Anoche no me perdoné en tí. No pude. Te ví tan fría, ausente, inalcanzable a las palabras amorosas, que te dejé.
Salí a ver estrellas, entonces. A suspirar con ruidillos de la noche, bichos escondidos que recuerdan cómo se canta en lo oscuro por una migaja minúscula de luz.
Advertí, no imaginé, que estás más vieja que mis dedos, más mustia que mis ojos, ¡pero tanta dicha hemos cimentado con placer, con estímulos, que están en el vestido que te quitas y la carne que se exuda con su canción de gozo primario, a pesar de reparos lujuriantes!
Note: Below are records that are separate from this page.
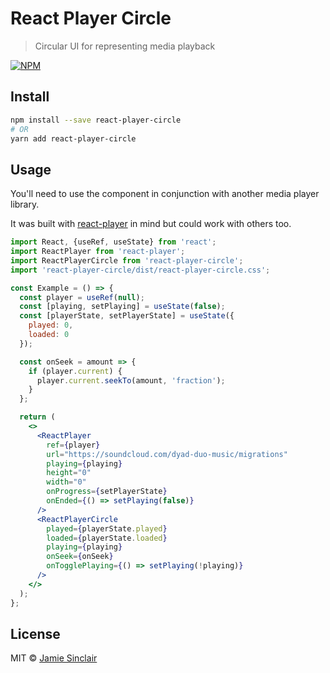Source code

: # React Player Circle

> Circular UI for representing media playback

[![NPM](https://img.shields.io/npm/v/react-player-circle.svg)](https://www.npmjs.com/package/react-player-circle)

## Install

```bash
npm install --save react-player-circle
# OR
yarn add react-player-circle
```

## Usage

You'll need to use the component in conjunction with another media player library.

It was built with [react-player](https://github.com/CookPete/react-player) in mind but could work with others too.

```jsx
import React, {useRef, useState} from 'react';
import ReactPlayer from 'react-player';
import ReactPlayerCircle from 'react-player-circle';
import 'react-player-circle/dist/react-player-circle.css';

const Example = () => {
  const player = useRef(null);
  const [playing, setPlaying] = useState(false);
  const [playerState, setPlayerState] = useState({
    played: 0,
    loaded: 0
  });

  const onSeek = amount => {
    if (player.current) {
      player.current.seekTo(amount, 'fraction');
    }
  };

  return (
    <>
      <ReactPlayer
        ref={player}
        url="https://soundcloud.com/dyad-duo-music/migrations"
        playing={playing}
        height="0"
        width="0"
        onProgress={setPlayerState}
        onEnded={() => setPlaying(false)}
      />
      <ReactPlayerCircle
        played={playerState.played}
        loaded={playerState.loaded}
        playing={playing}
        onSeek={onSeek}
        onTogglePlaying={() => setPlaying(!playing)}
      />
    </>
  );
};
```

## License

MIT © [Jamie Sinclair](https://github.com/jamsinclair)
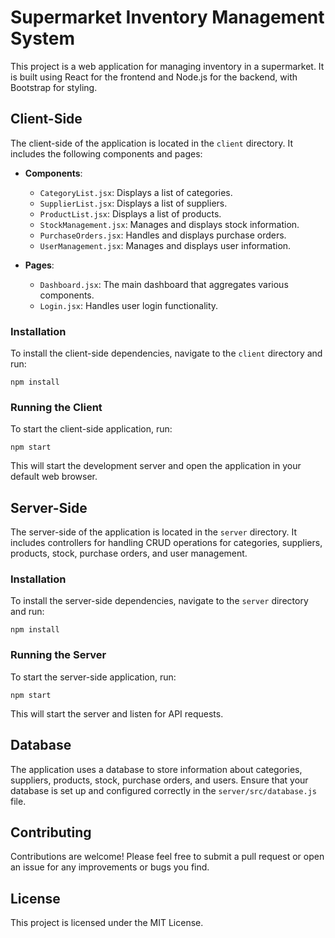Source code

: # Supermarket Inventory Management System

This project is a web application for managing inventory in a supermarket. It is built using React for the frontend and Node.js for the backend, with Bootstrap for styling.

## Client-Side

The client-side of the application is located in the `client` directory. It includes the following components and pages:

- **Components**:
  - `CategoryList.jsx`: Displays a list of categories.
  - `SupplierList.jsx`: Displays a list of suppliers.
  - `ProductList.jsx`: Displays a list of products.
  - `StockManagement.jsx`: Manages and displays stock information.
  - `PurchaseOrders.jsx`: Handles and displays purchase orders.
  - `UserManagement.jsx`: Manages and displays user information.

- **Pages**:
  - `Dashboard.jsx`: The main dashboard that aggregates various components.
  - `Login.jsx`: Handles user login functionality.

### Installation

To install the client-side dependencies, navigate to the `client` directory and run:

```
npm install
```

### Running the Client

To start the client-side application, run:

```
npm start
```

This will start the development server and open the application in your default web browser.

## Server-Side

The server-side of the application is located in the `server` directory. It includes controllers for handling CRUD operations for categories, suppliers, products, stock, purchase orders, and user management.

### Installation

To install the server-side dependencies, navigate to the `server` directory and run:

```
npm install
```

### Running the Server

To start the server-side application, run:

```
npm start
```

This will start the server and listen for API requests.

## Database

The application uses a database to store information about categories, suppliers, products, stock, purchase orders, and users. Ensure that your database is set up and configured correctly in the `server/src/database.js` file.

## Contributing

Contributions are welcome! Please feel free to submit a pull request or open an issue for any improvements or bugs you find.

## License

This project is licensed under the MIT License.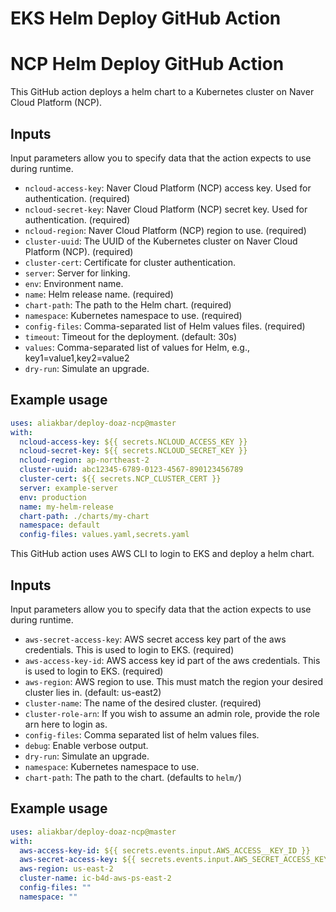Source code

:# EKS Helm Deploy GitHub Action

# NCP Helm Deploy GitHub Action

This GitHub action deploys a helm chart to a Kubernetes cluster on Naver Cloud Platform (NCP).

## Inputs

Input parameters allow you to specify data that the action expects to use during runtime.

- `ncloud-access-key`: Naver Cloud Platform (NCP) access key. Used for authentication. (required)
- `ncloud-secret-key`: Naver Cloud Platform (NCP) secret key. Used for authentication. (required)
- `ncloud-region`: Naver Cloud Platform (NCP) region to use. (required)
- `cluster-uuid`: The UUID of the Kubernetes cluster on Naver Cloud Platform (NCP). (required)
- `cluster-cert`: Certificate for cluster authentication.
- `server`: Server for linking.
- `env`: Environment name.
- `name`: Helm release name. (required)
- `chart-path`: The path to the Helm chart. (required)
- `namespace`: Kubernetes namespace to use. (required)
- `config-files`: Comma-separated list of Helm values files. (required)
- `timeout`: Timeout for the deployment. (default: 30s)
- `values`: Comma-separated list of values for Helm, e.g., key1=value1,key2=value2
- `dry-run`: Simulate an upgrade.

## Example usage

```yaml
uses: aliakbar/deploy-doaz-ncp@master
with:
  ncloud-access-key: ${{ secrets.NCLOUD_ACCESS_KEY }}
  ncloud-secret-key: ${{ secrets.NCLOUD_SECRET_KEY }}
  ncloud-region: ap-northeast-2
  cluster-uuid: abc12345-6789-0123-4567-890123456789
  cluster-cert: ${{ secrets.NCP_CLUSTER_CERT }}
  server: example-server
  env: production
  name: my-helm-release
  chart-path: ./charts/my-chart
  namespace: default
  config-files: values.yaml,secrets.yaml
```

This GitHub action uses AWS CLI to login to EKS and deploy a helm chart.

## Inputs

Input parameters allow you to specify data that the action expects to use during runtime.

- `aws-secret-access-key`: AWS secret access key part of the aws credentials. This is used to login to EKS. (required)
- `aws-access-key-id`: AWS access key id part of the aws credentials. This is used to login to EKS. (required)
- `aws-region`: AWS region to use. This must match the region your desired cluster lies in. (default: us-east2)
- `cluster-name`: The name of the desired cluster. (required)
- `cluster-role-arn`: If you wish to assume an admin role, provide the role arn here to login as.
- `config-files`: Comma separated list of helm values files.
- `debug`: Enable verbose output.
- `dry-run`: Simulate an upgrade.
- `namespace`: Kubernetes namespace to use.
- `chart-path`: The path to the chart. (defaults to `helm/`)

## Example usage

```yaml
uses: aliakbar/deploy-doaz-ncp@master
with:
  aws-access-key-id: ${{ secrets.events.input.AWS_ACCESS__KEY_ID }}
  aws-secret-access-key: ${{ secrets.events.input.AWS_SECRET_ACCESS_KEY }}
  aws-region: us-east-2
  cluster-name: ic-b4d-aws-ps-east-2
  config-files: ""
  namespace: ""
```
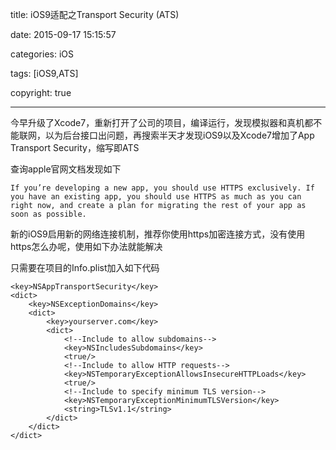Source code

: title: iOS9适配之Transport Security (ATS)

date: 2015-09-17 15:15:57

categories: iOS

tags: [iOS9,ATS]

copyright: true

------

今早升级了Xcode7，重新打开了公司的项目，编译运行，发现模拟器和真机都不能联网，以为后台接口出问题，再搜索半天才发现iOS9以及Xcode7增加了App Transport Security，缩写即ATS

查询apple官网文档发现如下

```
If you’re developing a new app, you should use HTTPS exclusively. If you have an existing app, you should use HTTPS as much as you can right now, and create a plan for migrating the rest of your app as soon as possible.
```
新的iOS9启用新的网络连接机制，推荐你使用https加密连接方式，没有使用https怎么办呢，使用如下办法就能解决

只需要在项目的Info.plist加入如下代码

```
<key>NSAppTransportSecurity</key> 
<dict> 
	<key>NSExceptionDomains</key> 
	<dict> 
		<key>yourserver.com</key> 
		<dict> 
			<!--Include to allow subdomains--> 
			<key>NSIncludesSubdomains</key> 
			<true/> 
			<!--Include to allow HTTP requests-->
			<key>NSTemporaryExceptionAllowsInsecureHTTPLoads</key> 
			<true/> 
			<!--Include to specify minimum TLS version-->
			<key>NSTemporaryExceptionMinimumTLSVersion</key>
			<string>TLSv1.1</string> 
		</dict> 
	</dict> 
</dict>
```
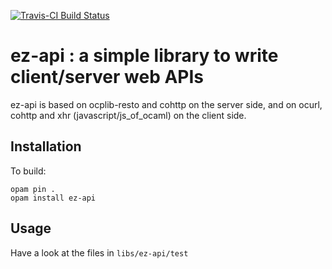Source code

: [![Travis-CI Build Status](https://travis-ci.org/OCamlPro/ez-api.svg?branch=master)](https://travis-ci.org/OCamlPro/ez-api)

# ez-api : a simple library to write client/server web APIs

ez-api is based on ocplib-resto and cohttp on the server side, and
on ocurl, cohttp and xhr (javascript/js_of_ocaml) on the client side.

## Installation

To build:
```
opam pin .
opam install ez-api
```

## Usage

Have a look at the files in `libs/ez-api/test`


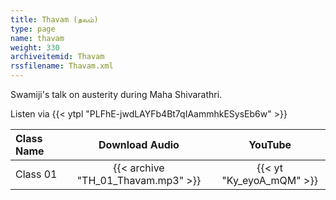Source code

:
 ```yaml
---
title: Thavam (தவம்)
type: page
name: thavam
weight: 330
archiveitemid: Thavam
rssfilename: Thavam.xml
---
```


Swamiji's talk on austerity during Maha Shivarathri.

Listen via {{< ytpl "PLFhE-jwdLAYFb4Bt7qIAammhkESysEb6w" >}}

Class Name | Download Audio | YouTube
:---|:---:|:---:
Class 01 | {{< archive "TH_01_Thavam.mp3" >}} | {{< yt "Ky_eyoA_mQM" >}}
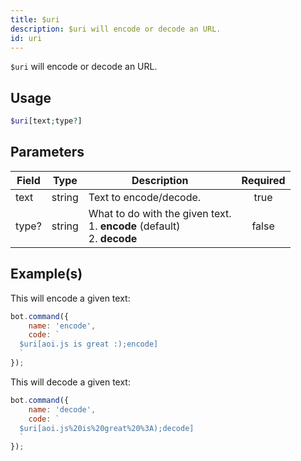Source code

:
 ```yaml
---
title: $uri
description: $uri will encode or decode an URL.
id: uri
---
```


`$uri` will encode or decode an URL.

## Usage

```php
$uri[text;type?]
```

## Parameters

| Field | Type   | Description                                                                         | Required |
| ----- | ------ | ----------------------------------------------------------------------------------- | :------: |
| text  | string | Text to encode/decode.                                                              |   true   |
| type? | string | What to do with the given text. <br /> 1. **encode** (default) <br /> 2. **decode** |  false   |

## Example(s)

This will encode a given text:

```javascript
bot.command({
    name: 'encode',
    code: `
  $uri[aoi.js is great :);encode]
  `
});
```

This will decode a given text:

```javascript
bot.command({
    name: 'decode',
    code: `
  $uri[aoi.js%20is%20great%20%3A);decode]
  `
});
```
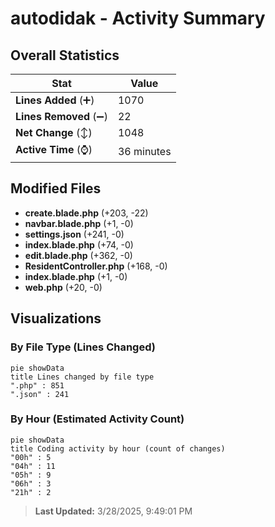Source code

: # autodidak - Activity Summary 

## Overall Statistics

| Stat                   | Value                                                             |
| ---------------------- | ----------------------------------------------------------------- |
| **Lines Added** (➕)   | 1070                                          |
| **Lines Removed** (➖) | 22                                        |
| **Net Change** (↕)    | 1048                |
| **Active Time** (⌚)   | 36 minutes |


## Modified Files
- **create.blade.php** (+203, -22)
- **navbar.blade.php** (+1, -0)
- **settings.json** (+241, -0)
- **index.blade.php** (+74, -0)
- **edit.blade.php** (+362, -0)
- **ResidentController.php** (+168, -0)
- **index.blade.php** (+1, -0)
- **web.php** (+20, -0)

## Visualizations

### By File Type (Lines Changed)

```mermaid
pie showData
title Lines changed by file type
".php" : 851
".json" : 241
```

### By Hour (Estimated Activity Count)

```mermaid
pie showData
title Coding activity by hour (count of changes)
"00h" : 5
"04h" : 11
"05h" : 9
"06h" : 3
"21h" : 2
```


> **Last Updated:** 3/28/2025, 9:49:01 PM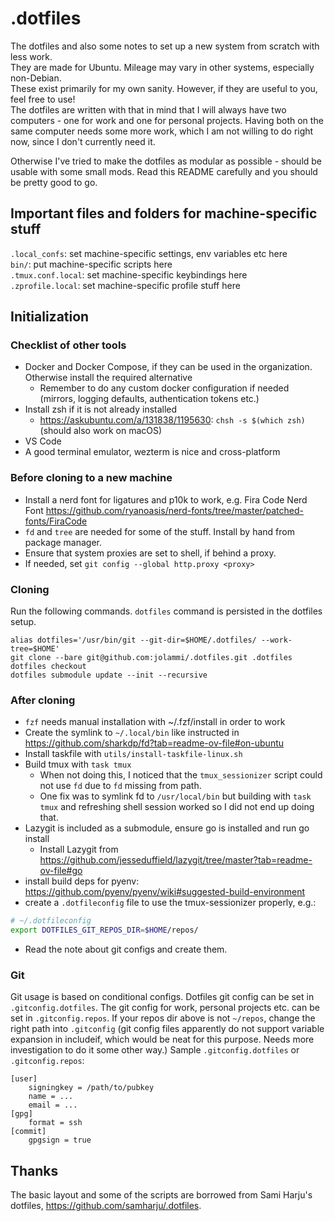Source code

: # .dotfiles
The dotfiles and also some notes to set up a new system from scratch with less work.  
They are made for Ubuntu. Mileage may vary in other systems, especially non-Debian.  
These exist primarily for my own sanity. However, if they are useful to you, feel free to use!  
The dotfiles are written with that in mind that I will always have two computers - one for work and one for personal projects. Having both on the same computer needs some more work, which I am not willing to do right now, since I don't currently need it.

Otherwise I've tried to make the dotfiles as modular as possible - should be usable with some small mods. Read this README carefully and you should be pretty good to go.

## Important files and folders for machine-specific stuff
`.local_confs`: set machine-specific settings, env variables etc here  
`bin/`: put machine-specific scripts here  
`.tmux.conf.local`: set machine-specific keybindings here  
`.zprofile.local`: set machine-specific profile stuff here  
  

## Initialization
### Checklist of other tools
- Docker and Docker Compose, if they can be used in the organization. Otherwise install the required alternative  
  - Remember to do any custom docker configuration if needed (mirrors, logging defaults, authentication tokens etc.) 
- Install zsh if it is not already installed
  - https://askubuntu.com/a/131838/1195630: `chsh -s $(which zsh)` (should also work on macOS)  
- VS Code  
- A good terminal emulator, wezterm is nice and cross-platform

### Before cloning to a new machine
- Install a nerd font for ligatures and p10k to work, e.g. Fira Code Nerd Font https://github.com/ryanoasis/nerd-fonts/tree/master/patched-fonts/FiraCode  
- `fd` and `tree` are needed for some of the stuff. Install by hand from package manager.
- Ensure that system proxies are set to shell, if behind a proxy.
- If needed, set `git config --global http.proxy <proxy>`

### Cloning
Run the following commands. `dotfiles` command is persisted in the dotfiles setup.
```
alias dotfiles='/usr/bin/git --git-dir=$HOME/.dotfiles/ --work-tree=$HOME'
git clone --bare git@github.com:jolammi/.dotfiles.git .dotfiles
dotfiles checkout
dotfiles submodule update --init --recursive
```

### After cloning
- `fzf` needs manual installation with ~/.fzf/install in order to work  
- Create the symlink to `~/.local/bin` like instructed in https://github.com/sharkdp/fd?tab=readme-ov-file#on-ubuntu
- Install taskfile with `utils/install-taskfile-linux.sh`
- Build tmux with `task tmux`
  - When not doing this, I noticed that the `tmux_sessionizer` script could not use `fd` due to `fd` missing from path.
  - One fix was to symlink fd to `/usr/local/bin` but building with `task tmux` and refreshing shell session worked so I did not end up doing that.
- Lazygit is included as a submodule, ensure go is installed and run go install 
  - Install Lazygit from https://github.com/jesseduffield/lazygit/tree/master?tab=readme-ov-file#go
- install build deps for pyenv: https://github.com/pyenv/pyenv/wiki#suggested-build-environment
- create a `.dotfileconfig` file to use the tmux-sessionizer properly, e.g.:
```bash
# ~/.dotfileconfig
export DOTFILES_GIT_REPOS_DIR=$HOME/repos/
```
- Read the note about git configs and create them.

### Git 
Git usage is based on conditional configs. Dotfiles git config can be set in `.gitconfig.dotfiles`. The git config for work, personal projects etc. can be set in `.gitconfig.repos`. If your repos dir above is not `~/repos`, change the right path into `.gitconfig` (git config files apparently do not support variable expansion in includeif, which would be neat for this purpose. Needs more investigation to do it some other way.)
Sample `.gitconfig.dotfiles` or `.gitconfig.repos`:
```
[user]
    signingkey = /path/to/pubkey
    name = ...
    email = ...
[gpg]
    format = ssh
[commit]
    gpgsign = true
```

## Thanks
The basic layout and some of the scripts are borrowed from Sami Harju's dotfiles, https://github.com/samharju/.dotfiles.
Hay días así, cuando no sé perdonarte y nada hicíste que yo no haya hecho igual, precariamente, irrazonado, imprudente por querer apretar cielo y tierra en un puño, desolado.
No olvidé que hemos tenido amor y aburrimiento y que el espacio nos tiene por cómplices, nos acomoda, nos tira, nos induce al filo de navaja, a cruel sendero.
Entre nosotros, empero, han crecido palabras menos dulces que tus labios y hemos vuelto a los besos (que es volver a la boca y al regreso) y hemos olvidado palabras y lamentos.
¿Cómo será sorber la madrugada cuando la noche comenzó con tal silencio? Lo que deseas de mí no lo hablaste y la noche de anoche, ¿tendrá que repitirse? ... porque el perdón es más que las palabras y que los besos y que el sortilegio del tiempo condensado en memoria de tu piel que ha envejecido, casi siempre tan fiel y adorablemente mía.
El dolor es exacto cuando quiere ser dolor con la vergüenza de los dos. No te apiadé, ni me apiadaste tú; por eso hay días, como ayer y hoy y otros días ya superados e inútiles, en que escapamos a la noche y tajamos con cuchillo de silencio velo o colcha o mantís, o tenderales, lo que haya sido: carencia de cobija o de piel cálida, tu carne... pero en calles del firmamento, abro el espacio, uno para los dos.